Les contes du pigeon et de la bécasse
Christophe Leurquin
Les contes du pigeon et de la bécasse
Louis est naïf et maladroit, il débarque de sa province rurale.
Jessica est belle et arrogante, elle vient de participer à une télé-réalité.
Il est confiant et est persuadé de trouver le grand amour à Paris.
Elle est désenchantée et va de déceptions en déceptions.
Deux personnages que tout éloigne,
deux égarés qui nous emportent au cœur de leurs destinées.

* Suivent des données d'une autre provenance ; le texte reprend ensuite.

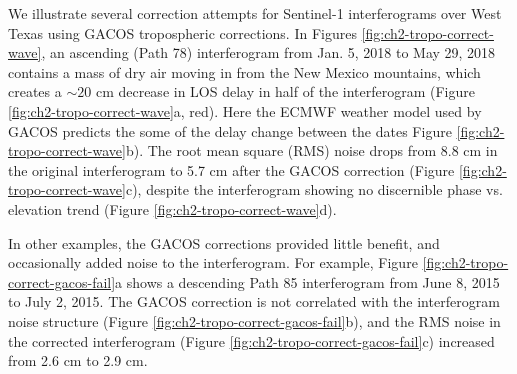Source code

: We illustrate several correction attempts for Sentinel-1 interferograms over West Texas using GACOS tropospheric corrections.
In Figures \ref{fig:ch2-tropo-correct-wave}, an ascending (Path 78) interferogram from Jan. 5, 2018 to May 29, 2018 contains a mass of dry air moving in from the New Mexico mountains, which creates a $\sim 20$ cm decrease in LOS delay in half of the interferogram (Figure \ref{fig:ch2-tropo-correct-wave}a, red).
Here the ECMWF weather model used by GACOS predicts the some of the delay change between the dates Figure \ref{fig:ch2-tropo-correct-wave}b). 
The root mean square (RMS) noise drops from 8.8 cm in the original interferogram to 5.7 cm after the GACOS correction (Figure \ref{fig:ch2-tropo-correct-wave}c), despite the interferogram showing no discernible phase vs. elevation trend (Figure \ref{fig:ch2-tropo-correct-wave}d). 

 
In other examples, the GACOS corrections provided little benefit, and occasionally added noise to the interferogram. For example, Figure \ref{fig:ch2-tropo-correct-gacos-fail}a shows a descending Path 85 interferogram from June 8, 2015 to July 2, 2015. The GACOS correction is not correlated with the interferogram noise structure (Figure \ref{fig:ch2-tropo-correct-gacos-fail}b), and the RMS noise in the corrected interferogram (Figure \ref{fig:ch2-tropo-correct-gacos-fail}c) increased from 2.6 cm to 2.9 cm.


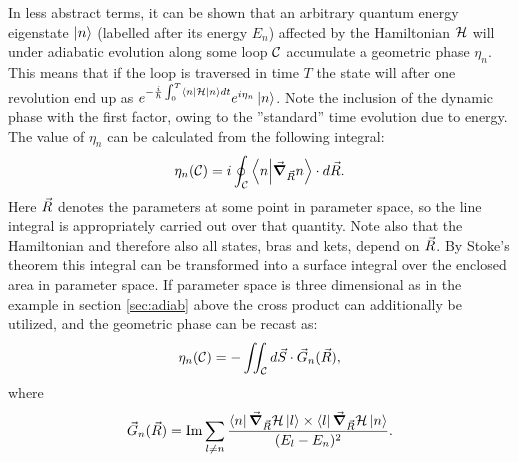 \documentclass[main.tex]{subfiles}
\begin{document}
In less abstract terms, it can be shown that an arbitrary quantum energy eigenstate \(\ket{n}\)
(labelled after its energy \(E_n\)) affected by the Hamiltonian \(\mathbb{\cal H}\) will under adiabatic evolution along some loop
\(\mathbb{\cal C}\) accumulate a geometric phase \(\eta_n\). This means that if the loop is
traversed in time \(T\) the state will after one revolution end up as
\(e^{-\frac{i}{\hbar{}}\int_0^T \bra{n}\mathbb{\cal H}\ket{n} dt} e^{i\eta_n}\ket{n}\). Note
the inclusion of the dynamic phase with the first factor, owing to the ''standard'' time
evolution due to energy. The
value of \(\eta_n\) can be calculated from the following
integral\cite{berry1984}:
\begin{align}\label{eq:etaline}
        \eta_n(\mathbb{\cal C}) = i\oint_{\mathbb{\cal C}}
        \bra{n}\ket{\grad_{\vec{R}}n}\cdot  d \vec{R}
.\end{align}
Here \(\vec{R}\) denotes the parameters at some point in parameter space, so the line integral is
appropriately carried out over that quantity. Note also that the Hamiltonian and therefore
also all states, bras and kets, depend on \(\vec{R}\). By Stoke's theorem this integral can be
transformed into a surface integral over the enclosed area in parameter space. If parameter
space is three dimensional as in the example in section \ref{sec:adiab} above the cross product can additionally be
utilized, and the geometric phase can be recast as:
\begin{align}\label{eq:etasurf}
        \eta_n(\mathbb{\cal C}) = -\iint_{\mathbb{\cal
        C}}d \vec{S} \cdot \vec{G}_n(\vec{R})
,\end{align}
where
\begin{align}\label{eq:synmag}
        \vec{G}_n(\vec{R}) = \Im \sum_{l \ne n}
        \frac{\bra{n}\grad_{\vec{R}}\mathbb{\cal H}\ket{l}\times
                \bra{l}\grad_{\vec{R}}\mathbb{\cal H}\ket{n}}{(E_l -
                        E_n)^{2}}
.\end{align}
\end{document}
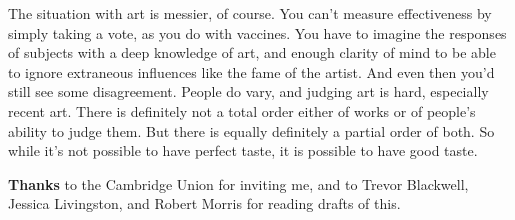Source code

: The situation with art is messier, of course. You can't measure
effectiveness by simply taking a vote, as you do with vaccines. You have
to imagine the responses of subjects with a deep knowledge of art, and
enough clarity of mind to be able to ignore extraneous influences like
the fame of the artist. And even then you'd still see some disagreement.
People do vary, and judging art is hard, especially recent art. There is
definitely not a total order either of works or of people's ability to
judge them. But there is equally definitely a partial order of both. So
while it's not possible to have perfect taste, it is possible to have
good taste.

\textbf{Thanks} to the Cambridge Union for inviting me, and to Trevor
Blackwell, Jessica Livingston, and Robert Morris for reading drafts of
this.
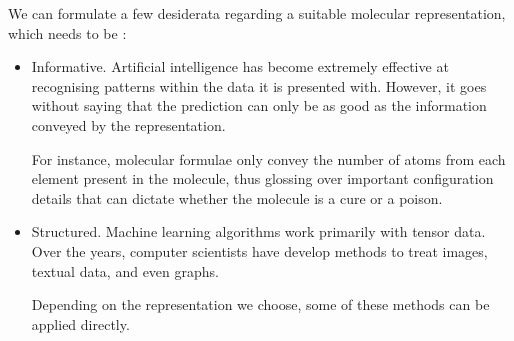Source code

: \documentclass[11pt]{article}
\numberwithin{equation}{subsection}
\begin{document}
We can formulate a few desiderata regarding a suitable molecular representation, which needs to be :
\begin{itemize}
  \item Informative. Artificial intelligence has become extremely effective at recognising patterns within the data it is presented with. However, it goes without saying that the prediction can only be as good as the information conveyed by the representation.

  For instance, molecular formulae only convey the number of atoms from each element present in the molecule, thus glossing over important configuration details that can dictate whether the molecule is a cure or a poison.

  \item Structured. Machine learning algorithms work primarily with tensor data. Over the years, computer scientists have develop methods to treat images, textual data, and even graphs.

  Depending on the representation we choose, some of these methods can be applied directly.
\end{itemize}

%
%
\end{document}
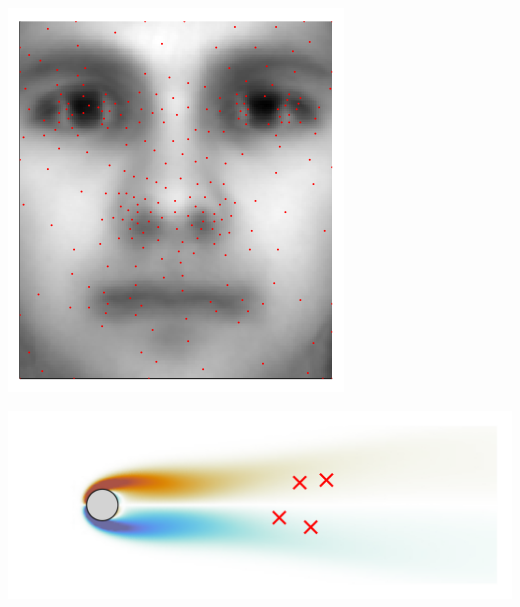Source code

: \documentclass[aspectratio=169, usenames, dvipsnames]{beamer}
\begin{document}
{

\begin{frame}%
  \centering
  \vfill
  \includegraphics[height=.8\textheight]{mean_face_ter}
  \vfill
\end{frame}

\begin{frame}
  \centering
  \vfill

  \includegraphics[width=\textwidth]{mean_flow_sensors}

  \vfill
\end{frame}

}
\end{document}
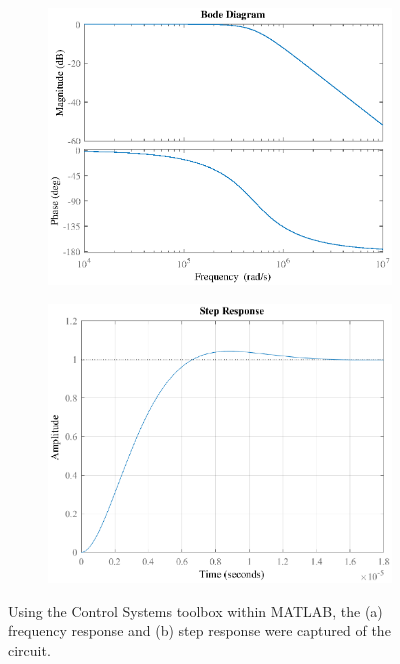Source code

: \documentclass{report}
\begin{document}
\begin{figure}[H]
	\centering
	\begin{subfigure}{0.4\textwidth}
		\centering
		\includegraphics[width=\linewidth]{exp2_matlab_bode}
		\caption{}
	\end{subfigure}
	\begin{subfigure}{0.4\textwidth}
		\centering
		\includegraphics[width=\linewidth]{exp2_matlab_step}
		\caption{}
	\end{subfigure}
	\caption{Using the Control Systems toolbox within MATLAB, the (a) frequency response and (b) step response were captured of the circuit.}
	\label{fig:exp2_matlab}	
\end{figure}
\end{document}
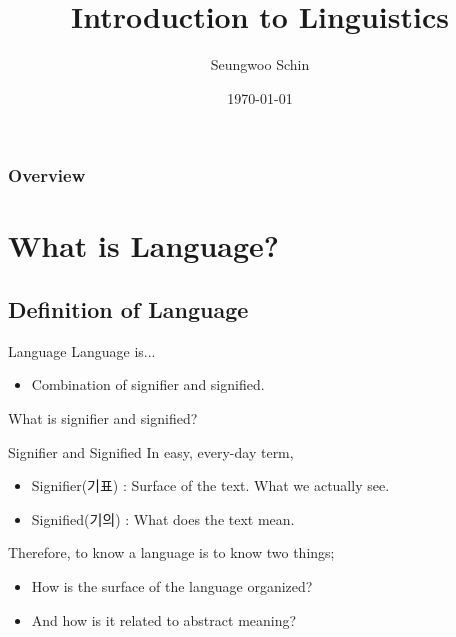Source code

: \documentclass{beamer}
\title[NLP101]{Introduction to Linguistics} %
\author{Seungwoo Schin} %
\institute[NCSOFT] %
{
NCSOFT \\ %
\medskip
\textit{principia12@ncsoft.com} %
}
\date{\today} %
\begin{document}
\begin{frame}
\titlepage %
\end{frame}

\begin{frame}
\frametitle{Overview} %
\tableofcontents %
\end{frame}


\section{What is Language?}

\subsection{Definition of Language}

\begin{frame}{Language}
Language is...
\begin{itemize}
\item Combination of signifier and signified. \cite{saus}
\end{itemize}

What is signifier and signified?
\end{frame}

\begin{frame}{Signifier and Signified}
In easy, every-day term,

\begin{itemize}
\item Signifier(기표) : Surface of the text. What we actually see.
\item Signified(기의) : What does the text mean.
\end{itemize}


Therefore, to know a language is to know two things;

\begin{itemize}
\item How is the surface of the language organized?
\item And how is it related to abstract meaning?
\end{itemize}

\end{frame}
\end{document}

Un récit conté à deux voix,
parsemé de rencontres folles, de personnages hauts en couleur et cocasses, de situations impossibles.
Deux portées de vie qui finiront, peut-être, par se croiser !
- Prologue -
Un soir dans l’Allier...
Ma Mère parle de son potager. Depuis toujours c’est pareil, dès qu’un sujet la fâche où la gêne elle embraye sur les carottes, les salades, et autres navets. Et comme de coutume mon père, taciturne, fixe son assiette sans sourciller. Avec les années, il a compris que le silence est son meilleur complice. Je baisse les yeux à mon tour et termine ma soupe, le débat est clos.

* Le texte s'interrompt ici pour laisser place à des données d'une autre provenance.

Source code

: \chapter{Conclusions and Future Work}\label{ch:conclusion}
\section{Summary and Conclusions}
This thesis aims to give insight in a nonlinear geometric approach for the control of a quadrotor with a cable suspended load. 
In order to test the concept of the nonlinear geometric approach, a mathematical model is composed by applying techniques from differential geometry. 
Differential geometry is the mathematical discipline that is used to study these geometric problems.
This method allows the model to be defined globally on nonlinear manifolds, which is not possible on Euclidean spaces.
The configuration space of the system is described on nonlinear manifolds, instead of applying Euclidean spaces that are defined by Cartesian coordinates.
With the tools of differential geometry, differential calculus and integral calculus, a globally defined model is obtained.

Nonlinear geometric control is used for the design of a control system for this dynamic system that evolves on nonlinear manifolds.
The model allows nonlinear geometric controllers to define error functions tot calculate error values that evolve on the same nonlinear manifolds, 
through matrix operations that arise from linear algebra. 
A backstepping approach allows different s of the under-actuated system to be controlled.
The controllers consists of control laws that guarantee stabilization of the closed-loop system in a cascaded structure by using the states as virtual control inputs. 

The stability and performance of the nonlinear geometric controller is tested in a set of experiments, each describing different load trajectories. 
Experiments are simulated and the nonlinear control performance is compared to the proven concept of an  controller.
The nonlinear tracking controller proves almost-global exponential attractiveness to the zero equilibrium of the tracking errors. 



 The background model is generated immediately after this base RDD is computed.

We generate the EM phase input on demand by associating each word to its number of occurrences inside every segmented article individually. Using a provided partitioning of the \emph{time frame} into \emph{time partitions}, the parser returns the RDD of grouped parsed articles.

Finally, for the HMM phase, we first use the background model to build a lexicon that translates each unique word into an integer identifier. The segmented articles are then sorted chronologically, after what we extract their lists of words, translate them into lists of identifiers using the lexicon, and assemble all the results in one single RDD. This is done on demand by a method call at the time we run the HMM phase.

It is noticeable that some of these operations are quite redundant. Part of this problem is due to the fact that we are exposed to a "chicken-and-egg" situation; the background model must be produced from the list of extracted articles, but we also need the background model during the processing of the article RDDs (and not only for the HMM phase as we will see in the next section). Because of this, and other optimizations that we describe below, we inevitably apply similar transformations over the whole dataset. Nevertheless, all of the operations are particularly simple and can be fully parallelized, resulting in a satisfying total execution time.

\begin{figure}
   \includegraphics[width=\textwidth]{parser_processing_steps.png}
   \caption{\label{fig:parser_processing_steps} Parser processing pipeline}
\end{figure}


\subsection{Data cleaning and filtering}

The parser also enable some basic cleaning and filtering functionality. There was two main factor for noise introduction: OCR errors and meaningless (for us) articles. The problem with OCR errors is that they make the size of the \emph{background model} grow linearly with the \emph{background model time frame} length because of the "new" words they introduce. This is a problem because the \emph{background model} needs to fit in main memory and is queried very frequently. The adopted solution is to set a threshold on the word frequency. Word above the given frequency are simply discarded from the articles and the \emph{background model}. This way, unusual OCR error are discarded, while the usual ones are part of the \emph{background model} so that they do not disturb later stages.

Entre deux cuillères je scrute le visage de mon paternel. Ses traits sont creusés, vieux, brûlés par la terre et le soleil. Il lève son regard vers moi et m’offre son petit clin d’œil coutumier. C’est sa seule manière de me dire qu’il m’aime. Il ne m’a jamais parlé, si ce n’est pour m’apprendre le métier, les bêtes, les champs, la mécanique. Parfois j’imagine qu’un père a pourtant autre chose à raconter à son fils.

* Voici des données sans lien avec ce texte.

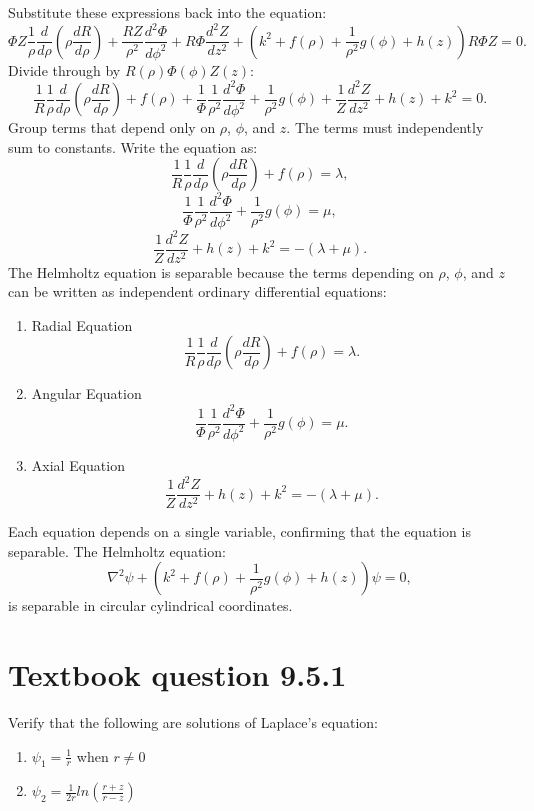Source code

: \documentclass[12pt]{article}
\begin{document}
        Substitute these expressions back into the equation:
        \[
        \Phi Z \frac{1}{\rho} \frac{d}{d \rho} \left( \rho \frac{dR}{d\rho} \right) + \frac{RZ}{\rho^2} \frac{d^2 \Phi}{d \phi^2} + R\Phi \frac{d^2 Z}{dz^2} + \left(k^2 + f(\rho) + \frac{1}{\rho^2} g(\phi) + h(z)\right) R\Phi Z = 0.
        \]
        Divide through by \(R(\rho)\Phi(\phi)Z(z)\):
        \[
        \frac{1}{R}\frac{1}{\rho} \frac{d}{d \rho} \left( \rho \frac{dR}{d\rho} \right) + f(\rho) + \frac{1}{\Phi} \frac{1}{\rho^2} \frac{d^2 \Phi}{d \phi^2} + \frac{1}{\rho^2} g(\phi) + \frac{1}{Z} \frac{d^2 Z}{dz^2} + h(z) + k^2 = 0.
        \]
        Group terms that depend only on \(\rho\), \(\phi\), and \(z\). The terms must independently sum to constants. Write the equation as:
        \[
        \frac{1}{R}\frac{1}{\rho} \frac{d}{d \rho} \left( \rho \frac{dR}{d\rho} \right) + f(\rho) = \lambda,
        \]
        \[
        \frac{1}{\Phi} \frac{1}{\rho^2} \frac{d^2 \Phi}{d \phi^2} + \frac{1}{\rho^2} g(\phi) = \mu,
        \]
        \[
        \frac{1}{Z} \frac{d^2 Z}{dz^2} + h(z) + k^2 = -(\lambda + \mu).
        \]
        The Helmholtz equation is separable because the terms depending on \(\rho\), \(\phi\), and \(z\) can be written as independent ordinary differential equations:
        \begin{enumerate}
            \item Radial Equation
            \[
            \frac{1}{R}\frac{1}{\rho} \frac{d}{d \rho} \left( \rho \frac{dR}{d\rho} \right) + f(\rho) = \lambda.
            \]
        
            \item Angular Equation
            \[
            \frac{1}{\Phi} \frac{1}{\rho^2} \frac{d^2 \Phi}{d \phi^2} + \frac{1}{\rho^2} g(\phi) = \mu.
            \]
        
            \item Axial Equation
            \[
            \frac{1}{Z} \frac{d^2 Z}{dz^2} + h(z) + k^2 = -(\lambda + \mu).
            \]
        \end{enumerate}
        Each equation depends on a single variable, confirming that the equation is separable.
        The Helmholtz equation:
        \[
        \nabla^2 \psi + \left(k^2 + f(\rho) + \frac{1}{\rho^2} g(\phi) + h(z)\right)\psi = 0,
        \]
        is separable in circular cylindrical coordinates.

\section*{Textbook question 9.5.1}
    Verify that the following are solutions of Laplace's equation:
    \begin{enumerate}
        \item [(a)] $\psi_1 = \frac{1}{r}$ when $r \neq 0$
        \item [(b)] $\psi_2 = \frac{1}{2r} ln\left( \frac{r + z}{r - z} \right)$
    \end{enumerate}
\end{document}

Elle, c’est différent, elle parle tout le temps ! En fait ma mère parle mais ne dit rien. D’elle aussi j’attends depuis des années ces mots qui restent enfermés. A peine son assiette terminée, elle s’empare de la télécommande et zappe sur France 3, ce soir c’est Thalassa. Qu’importe le programme qui passe à cet instant et qui nous intéresse mon père et moi, depuis plus de 25 ans, le vendredi soir, seule compte son émission. Elle n’a jamais quitté l’Allier, elle n’a jamais vu la mer, et pourtant cette dernière n’a plus de secret pour elle.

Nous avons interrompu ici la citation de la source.